→ ACTIVITY
Find every line in the records below that contains "ensure", and copy it.

####################

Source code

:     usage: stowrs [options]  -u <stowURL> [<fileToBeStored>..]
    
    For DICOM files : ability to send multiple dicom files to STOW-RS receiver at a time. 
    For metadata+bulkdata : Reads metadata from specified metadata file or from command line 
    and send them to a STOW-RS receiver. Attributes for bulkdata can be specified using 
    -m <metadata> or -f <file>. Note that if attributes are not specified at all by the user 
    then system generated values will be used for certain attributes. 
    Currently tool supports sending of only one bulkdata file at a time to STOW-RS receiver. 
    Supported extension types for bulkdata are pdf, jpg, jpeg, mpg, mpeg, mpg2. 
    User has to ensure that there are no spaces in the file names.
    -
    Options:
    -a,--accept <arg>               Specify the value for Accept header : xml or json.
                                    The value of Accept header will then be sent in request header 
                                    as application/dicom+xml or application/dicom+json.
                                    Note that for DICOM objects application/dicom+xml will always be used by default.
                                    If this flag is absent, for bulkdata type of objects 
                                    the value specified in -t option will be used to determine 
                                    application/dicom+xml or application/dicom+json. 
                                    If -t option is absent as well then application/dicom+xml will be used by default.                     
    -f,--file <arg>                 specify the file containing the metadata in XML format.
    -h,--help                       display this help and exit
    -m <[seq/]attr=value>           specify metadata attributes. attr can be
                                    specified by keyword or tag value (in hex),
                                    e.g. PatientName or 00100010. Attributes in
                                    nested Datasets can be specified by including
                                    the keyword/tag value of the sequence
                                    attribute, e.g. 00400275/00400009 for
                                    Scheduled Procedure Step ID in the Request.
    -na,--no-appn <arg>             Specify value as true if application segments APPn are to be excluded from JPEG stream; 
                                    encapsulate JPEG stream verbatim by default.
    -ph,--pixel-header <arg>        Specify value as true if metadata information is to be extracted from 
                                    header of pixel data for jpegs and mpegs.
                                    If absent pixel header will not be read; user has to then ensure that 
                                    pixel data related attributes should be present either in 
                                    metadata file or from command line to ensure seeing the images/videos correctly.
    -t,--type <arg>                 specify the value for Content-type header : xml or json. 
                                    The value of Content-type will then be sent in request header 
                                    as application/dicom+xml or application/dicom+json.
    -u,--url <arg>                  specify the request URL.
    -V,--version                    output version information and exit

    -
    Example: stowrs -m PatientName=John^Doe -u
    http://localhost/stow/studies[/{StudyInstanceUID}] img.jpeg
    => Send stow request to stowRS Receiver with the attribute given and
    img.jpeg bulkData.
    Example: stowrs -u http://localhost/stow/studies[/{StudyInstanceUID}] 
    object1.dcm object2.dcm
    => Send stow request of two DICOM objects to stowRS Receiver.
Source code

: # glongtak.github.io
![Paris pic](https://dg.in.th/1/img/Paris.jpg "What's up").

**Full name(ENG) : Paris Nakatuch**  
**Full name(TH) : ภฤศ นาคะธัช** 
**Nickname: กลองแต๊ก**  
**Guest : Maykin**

####################

→ PROBLEM SOLUTION
    User has to ensure that there are no spaces in the file names.
                                    If absent pixel header will not be read; user has to then ensure that 
                                    metadata file or from command line to ensure seeing the images/videos correctly.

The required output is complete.